→ **Task brief**
Among the entries below, please repeat exactly and only the lines from the line containing "Если ты, Андрей, Иван" to the line containing "- **Posición Local**: (4, 0, 0)", both lines included.

• • •

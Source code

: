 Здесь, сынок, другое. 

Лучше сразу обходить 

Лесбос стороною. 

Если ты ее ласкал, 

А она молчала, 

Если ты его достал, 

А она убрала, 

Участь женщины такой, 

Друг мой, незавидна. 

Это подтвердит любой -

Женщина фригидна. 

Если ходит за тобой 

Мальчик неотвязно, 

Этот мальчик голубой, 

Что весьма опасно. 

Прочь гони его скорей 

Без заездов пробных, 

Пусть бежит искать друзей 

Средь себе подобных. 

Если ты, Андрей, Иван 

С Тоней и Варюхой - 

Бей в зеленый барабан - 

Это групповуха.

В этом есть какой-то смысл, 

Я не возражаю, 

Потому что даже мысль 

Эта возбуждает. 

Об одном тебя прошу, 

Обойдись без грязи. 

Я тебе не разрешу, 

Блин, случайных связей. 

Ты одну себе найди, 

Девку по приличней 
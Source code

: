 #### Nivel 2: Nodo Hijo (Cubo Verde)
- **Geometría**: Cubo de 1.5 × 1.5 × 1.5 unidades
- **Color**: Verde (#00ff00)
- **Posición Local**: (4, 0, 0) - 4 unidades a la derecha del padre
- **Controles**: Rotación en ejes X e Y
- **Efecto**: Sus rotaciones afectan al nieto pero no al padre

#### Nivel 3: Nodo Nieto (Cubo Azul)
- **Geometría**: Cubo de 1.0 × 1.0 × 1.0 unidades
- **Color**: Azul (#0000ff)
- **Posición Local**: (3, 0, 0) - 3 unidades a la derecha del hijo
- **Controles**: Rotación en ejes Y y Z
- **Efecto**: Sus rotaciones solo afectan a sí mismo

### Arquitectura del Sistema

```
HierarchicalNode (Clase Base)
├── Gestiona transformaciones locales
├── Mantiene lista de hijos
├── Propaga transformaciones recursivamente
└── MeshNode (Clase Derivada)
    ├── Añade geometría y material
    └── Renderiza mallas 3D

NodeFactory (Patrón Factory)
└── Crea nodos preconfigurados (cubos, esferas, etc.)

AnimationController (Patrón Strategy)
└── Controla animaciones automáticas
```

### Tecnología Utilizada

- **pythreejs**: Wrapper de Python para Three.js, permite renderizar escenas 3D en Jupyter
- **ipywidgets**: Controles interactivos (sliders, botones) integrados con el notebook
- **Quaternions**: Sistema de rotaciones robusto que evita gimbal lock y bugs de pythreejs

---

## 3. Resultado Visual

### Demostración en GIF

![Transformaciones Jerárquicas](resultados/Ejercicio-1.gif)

• • •

→ **Response**
Если ты, Андрей, Иван 

С Тоней и Варюхой - 

Бей в зеленый барабан - 

Это групповуха.

В этом есть какой-то смысл, 

Я не возражаю, 

Потому что даже мысль 

Эта возбуждает. 

Об одном тебя прошу, 

Обойдись без грязи. 

Я тебе не разрешу, 

Блин, случайных связей. 

Ты одну себе найди, 

Девку по приличней 
Source code

: #### Nivel 2: Nodo Hijo (Cubo Verde)
- **Geometría**: Cubo de 1.5 × 1.5 × 1.5 unidades
- **Color**: Verde (#00ff00)
- **Posición Local**: (4, 0, 0) - 4 unidades a la derecha del padre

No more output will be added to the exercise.